The very shape of tsuba depended on the taste of its owner. In olden times, people did not just pick a shape as a simple design, but rather were moved by the belief that certain shapes were auspicious for them. We will introduce here Mokume Gane tsuba and the meaning of their shapes.
This is the shape that is most often used in tsuba. As the circular shape signifies “completion” or a “lack of angles,” its positive meaning is liked by many.
“Mokkôgata” lobed (quince)-shaped
The name comes from a resemblance with the cross-section of a quince. The appeal of the quince comes from it giving a great deal of fruit, and since it also resembles a bird’s nest, it has long been appreciated for its connotations of a prosperous progeny. It comes in four, five and six segment variants.

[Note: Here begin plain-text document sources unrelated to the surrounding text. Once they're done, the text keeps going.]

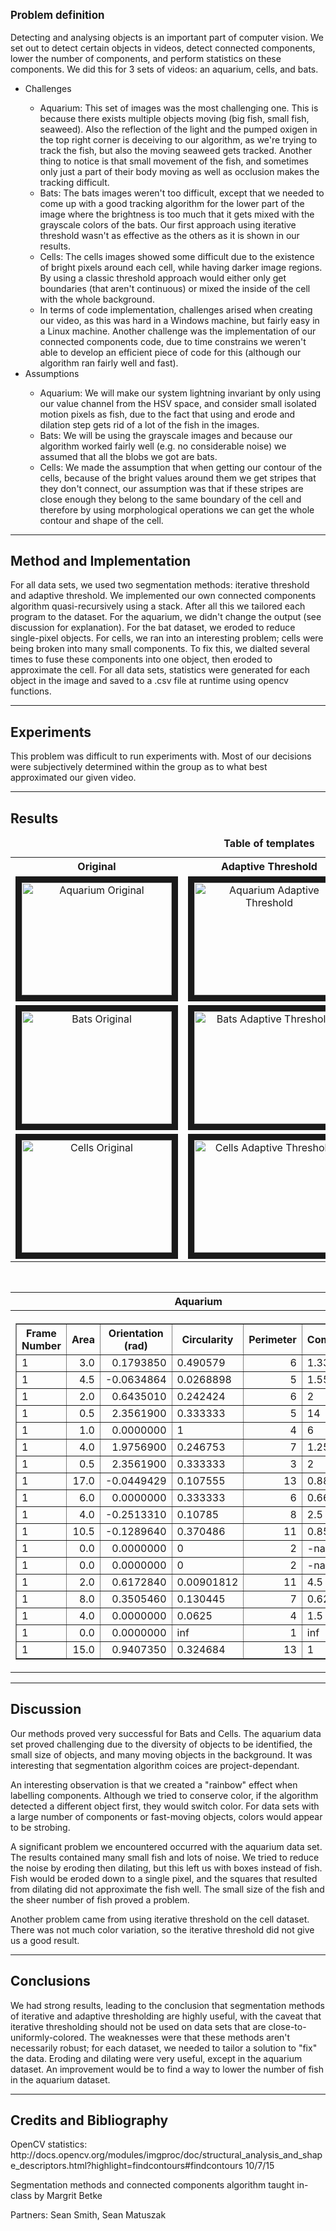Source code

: <p style="font-size: 120%;"><b>Problem definition</b></p>  

<p>Detecting and analysing objects is an important part of computer vision. We set out to detect certain objects in videos, detect connected components, lower the number of components, and perform statistics on these components. We did this for 3 sets of videos: an aquarium, cells, and bats.</p>
<ul>
    <li>Challenges</li>
    <ul>
        <li>Aquarium: This set of images was the most challenging one. This is because there exists multiple objects moving (big fish, small fish, seaweed). Also the reflection of the light and the pumped oxigen in the top right corner is deceiving to our algorithm, as we're trying to track the fish, but also the moving seaweed gets tracked. Another thing to notice is that small movement of the fish, and sometimes only just a part of their body moving as well as occlusion  makes the tracking difficult.</li>
        <li>Bats: The bats images weren't too difficult, except that we needed to come up with a good tracking algorithm for the lower part of the image where the brightness is too much that it gets mixed with the grayscale colors of the bats. Our first approach using iterative threshold wasn't as effective as the others as it is shown in our results.</li>
        <li>Cells: The cells images showed some difficult due to the existence of bright pixels around each cell, while having darker image regions. By using a classic threshold approach would either only get boundaries (that aren't continuous) or mixed the inside of the cell with the whole background.</li>
        <li>In terms of code implementation, challenges arised when creating our video, as this was hard in a Windows machine, but fairly easy in a Linux machine. Another challenge was the implementation of our connected components code, due to time constrains we weren't able to develop an efficient piece of code for this (although our algorithm ran fairly well and fast).</li>
    </ul>
    <li>Assumptions</li>
    <ul>
        <li>Aquarium: We will make our system lightning invariant by only using our value channel from the HSV space, and consider small isolated motion pixels as fish, due to the fact that using and erode and dilation step gets rid of a lot of the fish in the images.</li>
        <li>Bats: We will be using the grayscale images and because our algorithm worked fairly well (e.g. no considerable noise) we assumed that all the blobs we got are bats.</li>
        <li>Cells: We made the assumption that when getting our contour of the cells, because of the bright values around them we get stripes that they don't connect, our assumption was that if these stripes are close enough they belong to the same boundary of the cell and therefore by using morphological operations we can get the whole contour and shape of the cell.</li>
    </ul>
 
</ul>
    
<hr>
    
<h2> Method and Implementation </h2>

<p>For all data sets, we used two segmentation methods: iterative threshold and adaptive threshold. We implemented our own connected components algorithm quasi-recursively using a stack.  After all this we tailored each program to the dataset. For the aquarium, we didn't change the output (see discussion for explanation). For the bat dataset, we eroded to reduce single-pixel objects. For cells, we ran into an interesting problem; cells were being broken into many small components. To fix this, we dialted several times to fuse these components into one object, then eroded to approximate the cell.
For all data sets, statistics were generated for each object in the image and saved to a .csv file at runtime using opencv functions.
</p>
    
    
<hr>
<h2>Experiments</h2>
<p>
This problem was difficult to run experiments with. Most of our decisions were subjectively determined within the group as to what best approximated our given video.
</p>
    

<hr>
<h2> Results</h2>

<table style="width:100%">
  <caption><b>Table of templates</b></caption>
 <tr>
   <th><b>Original</b></th>
   <th><b>Adaptive Threshold</b></th>
   <th><b>Iterative Threshold</b></th>
 </tr>
 <tr>
   <td><div align="center">
<a href="http://www.youtube.com/watch?feature=player_embedded&v=dMMPcqAKGGw
" target="_blank"><img src="http://img.youtube.com/vi/dMMPcqAKGGw/0.jpg" 
alt="Aquarium Original" width="240" height="180" border="10" /></a>
</div></td>
   <td><div align="center">
<a href="http://www.youtube.com/watch?feature=player_embedded&v=3mJvyBN0b5k
" target="_blank"><img src="http://img.youtube.com/vi/3mJvyBN0b5k/0.jpg" 
alt="Aquarium Adaptive Threshold" width="240" height="180" border="10" /></a>
</div></td>
   <td><div align="center">
<a href="http://www.youtube.com/watch?feature=player_embedded&v=ZAAEebXXsN8
" target="_blank"><img src="http://img.youtube.com/vi/ZAAEebXXsN8/0.jpg" 
alt="Aquarium Iterative Threshold" width="240" height="180" border="10" /></a>
</div></td>
 </tr>
 <tr>
   <td><div align="center">
<a href="http://www.youtube.com/watch?feature=player_embedded&v=n9pcr9bG8cs
" target="_blank"><img src="http://img.youtube.com/vi/n9pcr9bG8cs/0.jpg" 
alt="Bats Original" width="240" height="180" border="10" /></a>
</div></td>
   <td><div align="center">
<a href="http://www.youtube.com/watch?feature=player_embedded&v=AwiPaXH-kNw
" target="_blank"><img src="http://img.youtube.com/vi/AwiPaXH-kNw/0.jpg" 
alt="Bats Adaptive Threshold" width="240" height="180" border="10" /></a>
</div></td>
   <td><div align="center">
<a href="http://www.youtube.com/watch?feature=player_embedded&v=K3jvCzhRlKU
" target="_blank"><img src="http://img.youtube.com/vi/K3jvCzhRlKU/0.jpg" 
alt="Bats Iterative Threshold" width="240" height="180" border="10" /></a>
</div></a></td>
 </tr>
 <tr>
   <td><div align="center">
<a href="http://www.youtube.com/watch?feature=player_embedded&v=Cfyuqb2gTIQ
" target="_blank"><img src="http://img.youtube.com/vi/Cfyuqb2gTIQ/0.jpg" 
alt="Cells Original" width="240" height="180" border="10" /></a>
</div></td>
   <td><div align="center">
<a href="http://www.youtube.com/watch?feature=player_embedded&v=-R-VF0qM3n4
" target="_blank"><img src="http://img.youtube.com/vi/-R-VF0qM3n4/0.jpg" 
alt="Cells Adaptive Threshold" width="240" height="180" border="10" /></a>
</div></td>
   <td><div align="center">
<a href="http://www.youtube.com/watch?feature=player_embedded&v=bdpSZiMov4Q
" target="_blank"><img src="http://img.youtube.com/vi/bdpSZiMov4Q/0.jpg" 
alt="Cells Iterative Threshold" width="240" height="180" border="10" /></a>
</div></a></td>
 </tr>
</table>

   <p>
   <table style="width:100%">
      <caption><b>Table of statistics for Adaptive Threshold</b></caption>
     <tr>
       <th><b>Aquarium</b></th>
       <th><b>Bats</b></th>
       <th><b>Cells</b></th>
     </tr>
     <tr>
       <th><table border="1">
<thead><tr><th title="Field #1">Frame Number</th>
<th title="Field #2">Area</th>
<th title="Field #3">Orientation (rad)</th>
<th title="Field #4">Circularity</th>
<th title="Field #5">Perimeter</th>
<th title="Field #6">Compactness</th>
</tr></thead>
<tbody><tr><td>1</td>
<td align="right">3.0</td>
<td align="right">0.1793850</td>
<td>0.490579</td>
<td align="right">6</td>
<td>1.33333</td>
</tr>
<tr><td>1</td>
<td align="right">4.5</td>
<td align="right">-0.0634864</td>
<td>0.0268898</td>
<td align="right">5</td>
<td>1.55556</td>
</tr>
<tr><td>1</td>
<td align="right">2.0</td>
<td align="right">0.6435010</td>
<td>0.242424</td>
<td align="right">6</td>
<td>2</td>
</tr>
<tr><td>1</td>
<td align="right">0.5</td>
<td align="right">2.3561900</td>
<td>0.333333</td>
<td align="right">5</td>
<td>14</td>
</tr>
<tr><td>1</td>
<td align="right">1.0</td>
<td align="right">0.0000000</td>
<td>1</td>
<td align="right">4</td>
<td>6</td>
</tr>
<tr><td>1</td>
<td align="right">4.0</td>
<td align="right">1.9756900</td>
<td>0.246753</td>
<td align="right">7</td>
<td>1.25</td>
</tr>
<tr><td>1</td>
<td align="right">0.5</td>
<td align="right">2.3561900</td>
<td>0.333333</td>
<td align="right">3</td>
<td>2</td>
</tr>
<tr><td>1</td>
<td align="right">17.0</td>
<td align="right">-0.0449429</td>
<td>0.107555</td>
<td align="right">13</td>
<td>0.882353</td>
</tr>
<tr><td>1</td>
<td align="right">6.0</td>
<td align="right">0.0000000</td>
<td>0.333333</td>
<td align="right">6</td>
<td>0.666667</td>
</tr>
<tr><td>1</td>
<td align="right">4.0</td>
<td align="right">-0.2513310</td>
<td>0.10785</td>
<td align="right">8</td>
<td>2.5</td>
</tr>
<tr><td>1</td>
<td align="right">10.5</td>
<td align="right">-0.1289640</td>
<td>0.370486</td>
<td align="right">11</td>
<td>0.857143</td>
</tr>
<tr><td>1</td>
<td align="right">0.0</td>
<td align="right">0.0000000</td>
<td>0</td>
<td align="right">2</td>
<td> -nan</td>
</tr>
<tr><td>1</td>
<td align="right">0.0</td>
<td align="right">0.0000000</td>
<td>0</td>
<td align="right">2</td>
<td> -nan</td>
</tr>
<tr><td>1</td>
<td align="right">2.0</td>
<td align="right">0.6172840</td>
<td>0.00901812</td>
<td align="right">11</td>
<td>4.5</td>
</tr>
<tr><td>1</td>
<td align="right">8.0</td>
<td align="right">0.3505460</td>
<td>0.130445</td>
<td align="right">7</td>
<td>0.625</td>
</tr>
<tr><td>1</td>
<td align="right">4.0</td>
<td align="right">0.0000000</td>
<td>0.0625</td>
<td align="right">4</td>
<td>1.5</td>
</tr>
<tr><td>1</td>
<td align="right">0.0</td>
<td align="right">0.0000000</td>
<td> inf</td>
<td align="right">1</td>
<td> inf</td>
</tr>
<tr><td>1</td>
<td align="right">15.0</td>
<td align="right">0.9407350</td>
<td>0.324684</td>
<td align="right">13</td>
<td>1</td>
</tr>
</tbody></table></th>
       <th><table border="1">
<thead><tr><th title="Field #1">Frame Number</th>
<th title="Field #2">Area</th>
<th title="Field #3">Orientation (rad)</th>
<th title="Field #4">Circularity</th>
<th title="Field #5">Perimeter</th>
<th title="Field #6">Compactness</th>
</tr></thead>
<tbody><tr><td>1</td>
<td align="right">2.0</td>
<td align="right">1.570800</td>
<td> 0.25</td>
<td align="right">4</td>
<td> 3</td>
</tr>
<tr><td>1</td>
<td align="right">4.5</td>
<td align="right">-0.270210</td>
<td> 0.489206</td>
<td align="right">6</td>
<td> 0.888889</td>
</tr>
<tr><td>1</td>
<td align="right">2.0</td>
<td align="right">0.000000</td>
<td> 0.25</td>
<td align="right">4</td>
<td> 3</td>
</tr>
<tr><td>1</td>
<td align="right">1.0</td>
<td align="right">1.570800</td>
<td> 0.333333</td>
<td align="right">3</td>
<td> 1</td>
</tr>
<tr><td>1</td>
<td align="right">8.0</td>
<td align="right">1.994430</td>
<td> 0.211487</td>
<td align="right">10</td>
<td> 1</td>
</tr>
<tr><td>1</td>
<td align="right">7.0</td>
<td align="right">1.216480</td>
<td> 0.304323</td>
<td align="right">9</td>
<td> 1.57143</td>
</tr>
<tr><td>1</td>
<td align="right">11.0</td>
<td align="right">1.773240</td>
<td> 0.281097</td>
<td align="right">9</td>
<td> 1</td>
</tr>
<tr><td>1</td>
<td align="right">26.0</td>
<td align="right">1.144410</td>
<td> 0.313441</td>
<td align="right">9</td>
<td> 0.423077</td>
</tr>
<tr><td>1</td>
<td align="right">6.0</td>
<td align="right">-0.231824</td>
<td> 0.0878283</td>
<td align="right">8</td>
<td> 1.66667</td>
</tr>
<tr><td>1</td>
<td align="right">9.5</td>
<td align="right">0.154026</td>
<td> 0.591698</td>
<td align="right">7</td>
<td> 0.526316</td>
</tr>
<tr><td>1</td>
<td align="right">23.5</td>
<td align="right">-0.480466</td>
<td> 0.510342</td>
<td align="right">8</td>
<td> 0.425532</td>
</tr>
<tr><td>1</td>
<td align="right">5.0</td>
<td align="right">0.314398</td>
<td> 0.330001</td>
<td align="right">6</td>
<td> 0.8</td>
</tr>
<tr><td>1</td>
<td align="right">2.5</td>
<td align="right">0.515188</td>
<td> 0.489206</td>
<td align="right">5</td>
<td> 2.8</td>
</tr>
<tr><td>1</td>
<td align="right">80.5</td>
<td align="right">1.750830</td>
<td> 0.139071</td>
<td align="right">37</td>
<td> 0.484472</td>
</tr>
<tr><td>1</td>
<td align="right">0.0</td>
<td align="right">0.000000</td>
<td> inf</td>
<td align="right">1</td>
<td> inf</td>
</tr>
<tr><td>1</td>
<td align="right">0.0</td>
<td align="right">0.000000</td>
<td> 0</td>
<td align="right">2</td>
<td> -nan</td>
</tr>
<tr><td>1</td>
<td align="right">7.0</td>
<td align="right">-0.548255</td>
<td> 0.0764445</td>
<td align="right">6</td>
<td> 0.571429</td>
</tr>
<tr><td>1</td>
<td align="right">32.5</td>
<td align="right">1.837870</td>
<td> 0.174926</td>
<td align="right">14</td>
<td> 0.369231</td>
</tr>
</tbody></table></th>
       <th><table border="1">
<thead><tr><th title="Field #1">Frame Number</th>
<th title="Field #2">Area</th>
<th title="Field #3">Orientation (rad)</th>
<th title="Field #4">Circularity</th>
<th title="Field #5">Perimeter</th>
<th title="Field #6">Compactness</th>
</tr></thead>
<tbody><tr><td align="right">1</td>
<td align="right">1504.5</td>
<td align="right">0.6032960</td>
<td align="right">0.4788380</td>
<td align="right">35</td>
<td align="right">0.0219342</td>
</tr>
<tr><td align="right">1</td>
<td align="right">6155.5</td>
<td align="right">1.7842100</td>
<td align="right">0.0237071</td>
<td align="right">223</td>
<td align="right">0.0359029</td>
</tr>
<tr><td align="right">1</td>
<td align="right">48.5</td>
<td align="right">0.7853980</td>
<td align="right">0.8620690</td>
<td align="right">5</td>
<td align="right">0.1443300</td>
</tr>
<tr><td align="right">1</td>
<td align="right">2568.0</td>
<td align="right">0.6149250</td>
<td align="right">0.2233270</td>
<td align="right">85</td>
<td align="right">0.0338785</td>
</tr>
<tr><td align="right">1</td>
<td align="right">1007.5</td>
<td align="right">0.5212410</td>
<td align="right">0.1131830</td>
<td align="right">63</td>
<td align="right">0.0605459</td>
</tr>
<tr><td align="right">1</td>
<td align="right">190.5</td>
<td align="right">-0.1139780</td>
<td align="right">0.2945030</td>
<td align="right">11</td>
<td align="right">0.0472441</td>
</tr>
<tr><td align="right">1</td>
<td align="right">1867.5</td>
<td align="right">0.0317736</td>
<td align="right">0.3489530</td>
<td align="right">54</td>
<td align="right">0.0278447</td>
</tr>
<tr><td align="right">1</td>
<td align="right">2143.5</td>
<td align="right">1.1892200</td>
<td align="right">0.2528400</td>
<td align="right">46</td>
<td align="right">0.0205272</td>
</tr>
<tr><td align="right">1</td>
<td align="right">2054.5</td>
<td align="right">1.4270800</td>
<td align="right">0.7261220</td>
<td align="right">60</td>
<td align="right">0.0301777</td>
</tr>
<tr><td align="right">2</td>
<td align="right">1114.5</td>
<td align="right">1.8805900</td>
<td align="right">0.6426750</td>
<td align="right">32</td>
<td align="right">0.0305070</td>
</tr>
<tr><td align="right">2</td>
<td align="right">2209.5</td>
<td align="right">1.7678900</td>
<td align="right">0.1507810</td>
<td align="right">92</td>
<td align="right">0.0425436</td>
</tr>
<tr><td align="right">2</td>
<td align="right">1446.0</td>
<td align="right">2.2378800</td>
<td align="right">0.8417280</td>
<td align="right">46</td>
<td align="right">0.0304288</td>
</tr>
<tr><td align="right">2</td>
<td align="right">2121.5</td>
<td align="right">0.6120910</td>
<td align="right">0.3741100</td>
<td align="right">69</td>
<td align="right">0.0334669</td>
</tr>
<tr><td align="right">2</td>
<td align="right">584.5</td>
<td align="right">1.4759100</td>
<td align="right">0.2002900</td>
<td align="right">42</td>
<td align="right">0.0684346</td>
</tr>
<tr><td align="right">2</td>
<td align="right">1733.0</td>
<td align="right">0.2365360</td>
<td align="right">0.3589690</td>
<td align="right">52</td>
<td align="right">0.0311598</td>
</tr>
<tr><td align="right">2</td>
<td align="right">240.5</td>
<td align="right">1.6591200</td>
<td align="right">0.0459334</td>
<td align="right">10</td>
<td align="right">0.0332640</td>
</tr>
<tr><td align="right">2</td>
<td align="right">1105.5</td>
<td align="right">1.0045600</td>
<td align="right">0.6039940</td>
<td align="right">34</td>
<td align="right">0.0289462</td>
</tr>
<tr><td align="right">2</td>
<td align="right">2529.5</td>
<td align="right">-0.0170933</td>
<td align="right">0.1816260</td>
<td align="right">60</td>
<td align="right">0.0245108</td>
</tr>
</tbody></table></th>
     </tr>
   </table>

<hr>
<h2> Discussion </h2>

<p>
Our methods proved very successful for Bats and Cells. The aquarium data set proved challenging due to the diversity of objects to be identified, the small size of objects, and many moving objects in the background. It was interesting that segmentation algorithm coices are project-dependant.
</p>
<p>
An interesting observation is that we created a "rainbow" effect when labelling components. Although we tried to conserve color, if the algorithm detected a different object first, they would switch color. For data sets with a large number of components or fast-moving objects, colors would appear to be strobing.
</p>
<p>
A significant problem we encountered occurred with the aquarium data set. The results contained many small fish and lots of noise. We tried to reduce the noise by eroding then dilating, but this left us with boxes instead of fish. Fish would be eroded down to a single pixel, and the squares that resulted from dilating did not approximate the fish well. The small size of the fish and the sheer number of fish proved a problem.
</p>
<p>
Another problem came from using iterative threshold on the cell dataset. There was not much color variation, so the iterative threshold did not give us a good result.
</p>
<hr>
<h2> Conclusions </h2>

<p>
We had strong results, leading to the conclusion that segmentation methods of iterative and adaptive thresholding are highly useful, with the caveat that iterative thresholding should not be used on data sets that are close-to-uniformly-colored. The weaknesses were that these methods aren't necessarily robust; for each dataset, we needed to tailor a solution to "fix" the data. Eroding and dilating were very useful, except in the aquarium dataset. An improvement would be to find a way to lower the number of fish in the aquarium dataset.
</p>


<hr>
<h2> Credits and Bibliography </h2>
<!--
<p>

OpenCV template matching: <a href="http://docs.opencv.org/doc/tutorials/imgproc/histograms/template_matching/template_matching.html">http://docs.opencv.org/doc/tutorials/imgproc/his
    tograms/template_matching/template_matching.html</a> 9/23/15
 
</p>
-->
<p>
OpenCV statistics: http://docs.opencv.org/modules/imgproc/doc/structural_analysis_and_shape_descriptors.html?highlight=findcontours#findcontours <a href="http://docs.opencv.org/modules/imgproc/doc/structural_analysis_and_shape_descriptors.html?highlight=findcontours#findcontours">  </a>10/7/15
</p>
<p>
Segmentation methods and connected components algorithm taught in-class by Margrit Betke
</p>
<p>
Partners: Sean Smith, Sean Matuszak
</p>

“Aorigata” saddle-flap shaped
The “aori” were leather pieces that would hang down from a horse’s saddle to offer protection from mud. This was a shape that was familiar to warriors and that is why it was used as a tsuba shape. It is a solid shape, with the lower part being somewhat wider than the upper part.
“Gunbaigata” Military fan-shaped
Long been believed to ward off demons and call down mysterious powers, the fan shape has also been used in Shinto rituals. In addition, it is said to be an auspicious shape that shows the right direction to move forward, just like brandishing the military fan led the way to victory.
“Kikubanagata” chrysanthemum flower-shaped
Since the Edo period, September 9th has been designated “Chôyô no Sekku” or Chrysanthemum Festival, in which chrysanthemum sake is drunk while praying for long life. For the Japanese, the chrysanthemum is a very familiar flower with good connotations.
In ancient Japan, 8 was considered a “sacred number” that was very auspicious. It is also a stable and well-balanced shape that incorporates all 8 directions used in divination.
There are also various other shapes of tsuba, and all of them are said to be auspicious, and one can imagine how important it was for ancient people to wear them on their person.
At Mokumeganeya, we consider ourselves the heirs of those ancient people and their wishes and so produce “tsuba jewelry” using the popular “Yottsumokkôgata” shape handed down from the Edo period.